A webapp for teleoperation: FPV video, dual joysticks, and robot control. Commands flow through a gRPC relay to the robot, while video/audio streams via a WebRTC SFU (mediasoup).

Walkthrough

  • Start Session: Creates a bidirectional gRPC UserStream connection to the relay server.
  • Join Room: Enter name and room ID to join the SFU room for media streaming.
  • Watch Stream: Consume video/audio producers from the robot when available.
  • Control: Use dual joysticks to send move commands; Ready/Kill buttons for robot state.
  • Talkback: Enable microphone to send audio back to the robot.
  • Monitor: Real-time stats display bitrate, latency, participants, and audio quality.

How it works

Webapp Architecture

Frontend (Next.js)

  • Session Management: Calls /api/teleop/session to create/destroy a gRPC UserStream session with the relay.
  • Command Dispatch: Sends commands (move, start, kill) via /api/teleop/command which forwards them through the gRPC stream.
  • Media Streaming: Connects to the SFU via WebSocket signaling to join a room, discover producers, and consume video/audio tracks.
  • Talkback: Produces an audio track to the SFU room for operator-to-robot communication.
  • Stats Monitoring: Measures WebRTC bitrate, jitter, packet loss, and ping/pong latency.

SFU (mediasoup)

  • Room-based Architecture: Each room has its own router; robot streams become producers, operators become consumers.
  • Transport Management: Handles WebRTC transports (for browsers) and PlainRTP transports (for robot clients).
  • Signaling: WebSocket-based signaling for ICE/DTLS handshakes and producer/consumer lifecycle events.
  • Broadcasting: Notifies all room participants about new producers, closed producers, and participant count changes.

Relay Server (gRPC)

  • UserStream RPC: Maintains a bidirectional stream per operator session for commands and robot state.
  • Command Forwarding: Receives teleop commands (move, start, kill) from the frontend API and forwards them to the robot.
  • State Streaming: Streams robot telemetry and state updates back to the operator in real-time.
  • Session Lifecycle: Manages session creation, command routing, and cleanup on stream end.

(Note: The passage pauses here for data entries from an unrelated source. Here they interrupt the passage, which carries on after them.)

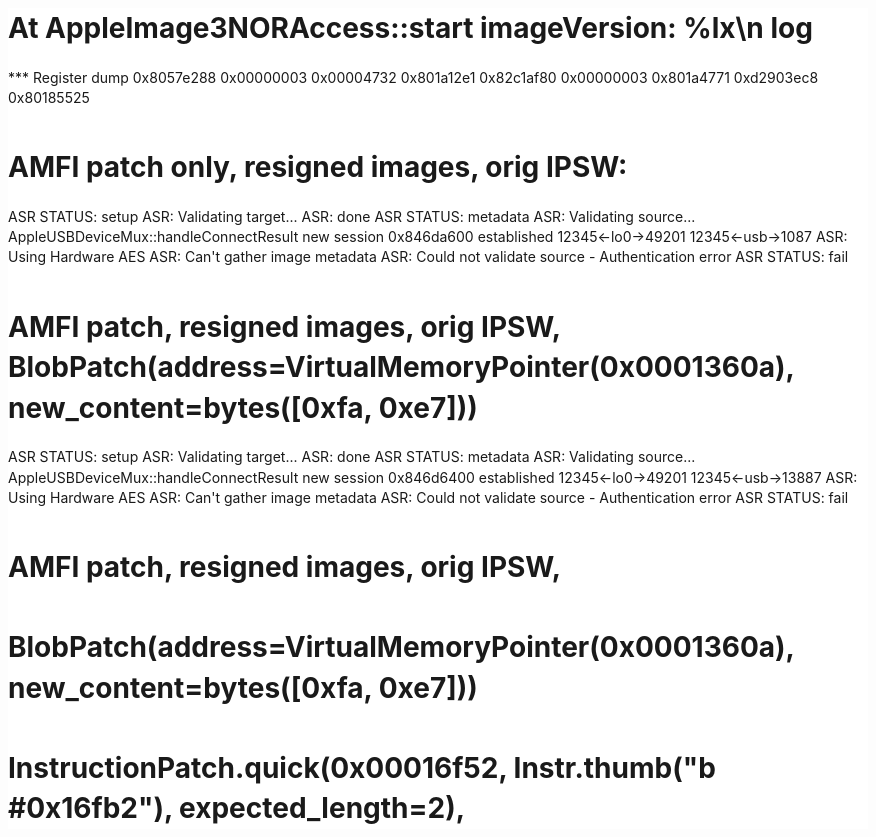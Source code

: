# At AppleImage3NORAccess::start imageVersion: %lx\\n log

*** Register dump
0x8057e288
0x00000003
0x00004732
0x801a12e1
0x82c1af80
0x00000003
0x801a4771
0xd2903ec8
0x80185525


# AMFI patch only, resigned images, orig IPSW:

ASR STATUS: setup
ASR: Validating target...
ASR: done
ASR STATUS: metadata
ASR: Validating source...
AppleUSBDeviceMux::handleConnectResult new session 0x846da600 established 12345<-lo0->49201 12345<-usb->1087
ASR: Using Hardware AES
ASR: Can't gather image metadata
ASR: Could not validate source - Authentication error
ASR STATUS: fail

# AMFI patch, resigned images, orig IPSW, BlobPatch(address=VirtualMemoryPointer(0x0001360a), new_content=bytes([0xfa, 0xe7]))

ASR STATUS: setup
ASR: Validating target...
ASR: done
ASR STATUS: metadata
ASR: Validating source...
AppleUSBDeviceMux::handleConnectResult new session 0x846d6400 established 12345<-lo0->49201 12345<-usb->13887
ASR: Using Hardware AES
ASR: Can't gather image metadata
ASR: Could not validate source - Authentication error
ASR STATUS: fail

# AMFI patch, resigned images, orig IPSW, 
# BlobPatch(address=VirtualMemoryPointer(0x0001360a), new_content=bytes([0xfa, 0xe7]))
# InstructionPatch.quick(0x00016f52, Instr.thumb("b #0x16fb2"), expected_length=2),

Cross-platform screenshots

Desktop

Desktop view

Mobile

Mobile view

Performance Characteristics

The teleoperation system is designed for responsive real-time control:

Latency Budget

  • WebRTC encoding: 5-15ms (hardware-accelerated)
  • Network transmission: 20-60ms (depends on connection quality)
  • Browser decode and render: 10-20ms
  • Total glass-to-glass: typically 50-100ms

Bandwidth Requirements

  • 720p @ 30fps: ~2-4 Mbps
  • 1080p @ 30fps: ~4-8 Mbps
  • Audio (opus): ~32-64 kbps
  • Commands and telemetry: <10 kbps

The SFU automatically adapts video quality based on available bandwidth. When network conditions degrade, resolution and framerate drop gracefully rather than introducing stuttering or freezing. Command channels are prioritized over media streams to maintain control even when video quality suffers.

Scaling

Each SFU room supports multiple simultaneous viewers consuming the same robot stream without duplicating bandwidth from the robot. A single robot can stream to dozens of operators or observers with minimal additional load.